(EXERCISE AIM)
Work through the data and say how many lines contain "POST". The number alone is the answer.

Source records
——
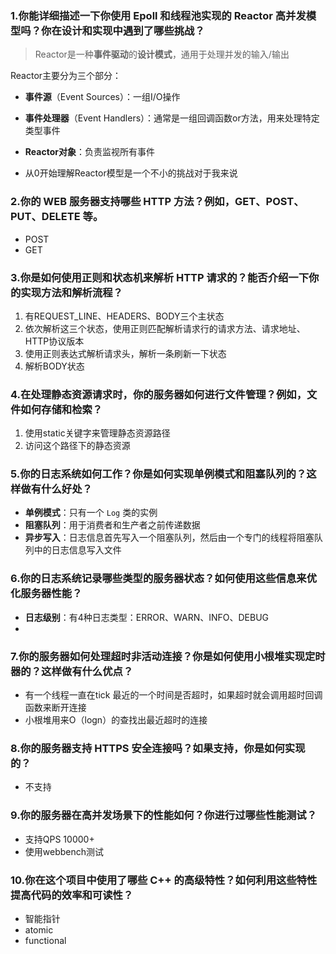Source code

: 
### 1.你能详细描述一下你使用 Epoll 和线程池实现的 Reactor 高并发模型吗？你在设计和实现中遇到了哪些挑战？
> Reactor是一种**事件驱动**的**设计模式**，通用于处理并发的输入/输出

Reactor主要分为三个部分：
- **事件源**（Event Sources）：一组I/O操作
- **事件处理器**（Event Handlers）：通常是一组回调函数or方法，用来处理特定类型事件
- **Reactor对象**：负责监视所有事件

- 从0开始理解Reactor模型是一个不小的挑战对于我来说

### 2.你的 WEB 服务器支持哪些 HTTP 方法？例如，GET、POST、PUT、DELETE 等。

- POST
- GET

### 3.你是如何使用正则和状态机来解析 HTTP 请求的？能否介绍一下你的实现方法和解析流程？

1. 有REQUEST_LINE、HEADERS、BODY三个主状态
2. 依次解析这三个状态，使用正则匹配解析请求行的请求方法、请求地址、HTTP协议版本
3. 使用正则表达式解析请求头，解析一条刷新一下状态
4. 解析BODY状态

### 4.在处理静态资源请求时，你的服务器如何进行文件管理？例如，文件如何存储和检索？

1. 使用static关键字来管理静态资源路径
2. 访问这个路径下的静态资源


### 5.你的日志系统如何工作？你是如何实现单例模式和阻塞队列的？这样做有什么好处？

- **单例模式**：只有一个 `Log` 类的实例
- **阻塞队列**：用于消费者和生产者之前传递数据
- **异步写入**：日志信息首先写入一个阻塞队列，然后由一个专门的线程将阻塞队列中的日志信息写入文件



### 6.你的日志系统记录哪些类型的服务器状态？如何使用这些信息来优化服务器性能？

- **日志级别**：有4种日志类型：ERROR、WARN、INFO、DEBUG
- 

### 7.你的服务器如何处理超时非活动连接？你是如何使用小根堆实现定时器的？这样做有什么优点？

- 有一个线程一直在tick 最近的一个时间是否超时，如果超时就会调用超时回调函数来断开连接
- 小根堆用来O（logn）的查找出最近超时的连接

### 8.你的服务器支持 HTTPS 安全连接吗？如果支持，你是如何实现的？
- 不支持

### 9.你的服务器在高并发场景下的性能如何？你进行过哪些性能测试？
- 支持QPS 10000+
- 使用webbench测试

### 10.你在这个项目中使用了哪些 C++ 的高级特性？如何利用这些特性提高代码的效率和可读性？

- 智能指针
- atomic
- functional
——
(YOUR SOLUTION)
2